WHAT YOU NEED TO DO:
Please print the data again exactly as given.

TASK MATERIAL:
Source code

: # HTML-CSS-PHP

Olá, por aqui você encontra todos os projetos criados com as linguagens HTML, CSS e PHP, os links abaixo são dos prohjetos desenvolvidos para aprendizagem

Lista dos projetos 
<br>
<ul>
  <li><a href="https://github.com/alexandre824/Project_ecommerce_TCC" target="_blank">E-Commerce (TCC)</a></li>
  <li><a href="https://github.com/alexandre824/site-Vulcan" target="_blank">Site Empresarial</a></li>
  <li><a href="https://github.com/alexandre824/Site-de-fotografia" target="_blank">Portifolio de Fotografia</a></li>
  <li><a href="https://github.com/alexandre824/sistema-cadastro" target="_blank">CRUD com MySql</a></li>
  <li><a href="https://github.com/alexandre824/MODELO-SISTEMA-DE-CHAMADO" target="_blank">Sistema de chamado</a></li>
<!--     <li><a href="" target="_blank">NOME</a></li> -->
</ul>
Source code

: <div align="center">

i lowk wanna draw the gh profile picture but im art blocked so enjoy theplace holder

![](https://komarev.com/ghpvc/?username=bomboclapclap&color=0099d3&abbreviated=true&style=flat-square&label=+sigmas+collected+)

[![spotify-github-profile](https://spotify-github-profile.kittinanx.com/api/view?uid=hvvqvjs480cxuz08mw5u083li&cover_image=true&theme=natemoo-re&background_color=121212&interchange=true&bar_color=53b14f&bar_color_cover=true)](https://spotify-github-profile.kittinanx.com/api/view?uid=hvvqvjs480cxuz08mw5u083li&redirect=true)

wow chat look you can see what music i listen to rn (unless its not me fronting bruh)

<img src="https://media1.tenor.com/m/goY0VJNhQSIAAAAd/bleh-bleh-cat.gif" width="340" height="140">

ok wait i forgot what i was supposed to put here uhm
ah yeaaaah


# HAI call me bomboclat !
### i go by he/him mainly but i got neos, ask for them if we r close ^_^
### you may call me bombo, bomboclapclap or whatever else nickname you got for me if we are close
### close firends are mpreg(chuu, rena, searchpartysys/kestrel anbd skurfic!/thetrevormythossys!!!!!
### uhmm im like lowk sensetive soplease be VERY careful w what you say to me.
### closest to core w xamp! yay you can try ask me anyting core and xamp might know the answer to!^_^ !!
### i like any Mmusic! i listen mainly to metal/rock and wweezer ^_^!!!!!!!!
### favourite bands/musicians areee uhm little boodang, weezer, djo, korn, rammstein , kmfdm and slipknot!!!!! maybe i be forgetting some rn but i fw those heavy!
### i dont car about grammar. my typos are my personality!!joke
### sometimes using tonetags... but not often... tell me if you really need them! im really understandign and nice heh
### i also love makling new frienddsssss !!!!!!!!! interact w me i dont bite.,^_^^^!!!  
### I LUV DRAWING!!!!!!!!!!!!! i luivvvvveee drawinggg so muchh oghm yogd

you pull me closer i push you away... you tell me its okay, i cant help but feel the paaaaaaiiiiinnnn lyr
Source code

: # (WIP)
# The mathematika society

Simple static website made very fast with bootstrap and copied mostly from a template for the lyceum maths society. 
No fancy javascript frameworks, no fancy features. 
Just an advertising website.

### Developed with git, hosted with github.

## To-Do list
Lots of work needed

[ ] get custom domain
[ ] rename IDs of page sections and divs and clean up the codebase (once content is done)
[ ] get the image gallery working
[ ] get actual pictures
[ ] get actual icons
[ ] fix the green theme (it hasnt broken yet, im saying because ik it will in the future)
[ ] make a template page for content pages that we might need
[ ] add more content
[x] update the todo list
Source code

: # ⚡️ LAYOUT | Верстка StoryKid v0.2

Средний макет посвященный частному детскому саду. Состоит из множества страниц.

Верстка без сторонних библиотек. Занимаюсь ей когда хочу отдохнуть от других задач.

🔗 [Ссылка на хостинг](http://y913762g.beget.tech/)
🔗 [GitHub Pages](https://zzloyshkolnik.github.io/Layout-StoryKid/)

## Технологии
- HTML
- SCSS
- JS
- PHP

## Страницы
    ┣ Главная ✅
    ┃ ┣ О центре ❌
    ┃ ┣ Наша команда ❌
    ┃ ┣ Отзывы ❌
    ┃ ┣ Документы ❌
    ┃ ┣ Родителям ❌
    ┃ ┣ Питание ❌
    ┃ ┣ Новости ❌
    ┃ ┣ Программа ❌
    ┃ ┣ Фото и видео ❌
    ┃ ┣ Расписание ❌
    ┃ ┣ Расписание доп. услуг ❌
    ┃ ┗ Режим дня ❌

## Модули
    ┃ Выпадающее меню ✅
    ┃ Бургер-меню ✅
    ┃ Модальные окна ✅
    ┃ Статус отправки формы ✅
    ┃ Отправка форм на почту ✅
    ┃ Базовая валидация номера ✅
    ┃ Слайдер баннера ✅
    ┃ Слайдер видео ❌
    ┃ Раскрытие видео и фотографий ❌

RESPONSE TO THE TASK:
Source code

: # HTML-CSS-PHP

Olá, por aqui você encontra todos os projetos criados com as linguagens HTML, CSS e PHP, os links abaixo são dos prohjetos desenvolvidos para aprendizagem

Lista dos projetos 
<br>
<ul>
  <li><a href="https://github.com/alexandre824/Project_ecommerce_TCC" target="_blank">E-Commerce (TCC)</a></li>
  <li><a href="https://github.com/alexandre824/site-Vulcan" target="_blank">Site Empresarial</a></li>
  <li><a href="https://github.com/alexandre824/Site-de-fotografia" target="_blank">Portifolio de Fotografia</a></li>
  <li><a href="https://github.com/alexandre824/sistema-cadastro" target="_blank">CRUD com MySql</a></li>
  <li><a href="https://github.com/alexandre824/MODELO-SISTEMA-DE-CHAMADO" target="_blank">Sistema de chamado</a></li>
<!--     <li><a href="" target="_blank">NOME</a></li> -->
</ul>
Source code

: <div align="center">

i lowk wanna draw the gh profile picture but im art blocked so enjoy theplace holder

![](https://komarev.com/ghpvc/?username=bomboclapclap&color=0099d3&abbreviated=true&style=flat-square&label=+sigmas+collected+)

[![spotify-github-profile](https://spotify-github-profile.kittinanx.com/api/view?uid=hvvqvjs480cxuz08mw5u083li&cover_image=true&theme=natemoo-re&background_color=121212&interchange=true&bar_color=53b14f&bar_color_cover=true)](https://spotify-github-profile.kittinanx.com/api/view?uid=hvvqvjs480cxuz08mw5u083li&redirect=true)

wow chat look you can see what music i listen to rn (unless its not me fronting bruh)

<img src="https://media1.tenor.com/m/goY0VJNhQSIAAAAd/bleh-bleh-cat.gif" width="340" height="140">

ok wait i forgot what i was supposed to put here uhm
ah yeaaaah


# HAI call me bomboclat !
### i go by he/him mainly but i got neos, ask for them if we r close ^_^
### you may call me bombo, bomboclapclap or whatever else nickname you got for me if we are close
### close firends are mpreg(chuu, rena, searchpartysys/kestrel anbd skurfic!/thetrevormythossys!!!!!
### uhmm im like lowk sensetive soplease be VERY careful w what you say to me.
### closest to core w xamp! yay you can try ask me anyting core and xamp might know the answer to!^_^ !!
### i like any Mmusic! i listen mainly to metal/rock and wweezer ^_^!!!!!!!!
### favourite bands/musicians areee uhm little boodang, weezer, djo, korn, rammstein , kmfdm and slipknot!!!!! maybe i be forgetting some rn but i fw those heavy!
### i dont car about grammar. my typos are my personality!!joke
### sometimes using tonetags... but not often... tell me if you really need them! im really understandign and nice heh
### i also love makling new frienddsssss !!!!!!!!! interact w me i dont bite.,^_^^^!!!  
### I LUV DRAWING!!!!!!!!!!!!! i luivvvvveee drawinggg so muchh oghm yogd

you pull me closer i push you away... you tell me its okay, i cant help but feel the paaaaaaiiiiinnnn lyr
Source code

: # (WIP)
# The mathematika society

Simple static website made very fast with bootstrap and copied mostly from a template for the lyceum maths society. 
No fancy javascript frameworks, no fancy features. 
Just an advertising website.

### Developed with git, hosted with github.

## To-Do list
Lots of work needed

[ ] get custom domain
[ ] rename IDs of page sections and divs and clean up the codebase (once content is done)
[ ] get the image gallery working
[ ] get actual pictures
[ ] get actual icons
[ ] fix the green theme (it hasnt broken yet, im saying because ik it will in the future)
[ ] make a template page for content pages that we might need
[ ] add more content
[x] update the todo list
Source code

: # ⚡️ LAYOUT | Верстка StoryKid v0.2

Средний макет посвященный частному детскому саду. Состоит из множества страниц.

Верстка без сторонних библиотек. Занимаюсь ей когда хочу отдохнуть от других задач.

🔗 [Ссылка на хостинг](http://y913762g.beget.tech/)
🔗 [GitHub Pages](https://zzloyshkolnik.github.io/Layout-StoryKid/)

## Технологии
- HTML
- SCSS
- JS
- PHP

## Страницы
    ┣ Главная ✅
    ┃ ┣ О центре ❌
    ┃ ┣ Наша команда ❌
    ┃ ┣ Отзывы ❌
    ┃ ┣ Документы ❌
    ┃ ┣ Родителям ❌
    ┃ ┣ Питание ❌
    ┃ ┣ Новости ❌
    ┃ ┣ Программа ❌
    ┃ ┣ Фото и видео ❌
    ┃ ┣ Расписание ❌
    ┃ ┣ Расписание доп. услуг ❌
    ┃ ┗ Режим дня ❌

## Модули
    ┃ Выпадающее меню ✅
    ┃ Бургер-меню ✅
    ┃ Модальные окна ✅
    ┃ Статус отправки формы ✅
    ┃ Отправка форм на почту ✅
    ┃ Базовая валидация номера ✅
    ┃ Слайдер баннера ✅
    ┃ Слайдер видео ❌
    ┃ Раскрытие видео и фотографий ❌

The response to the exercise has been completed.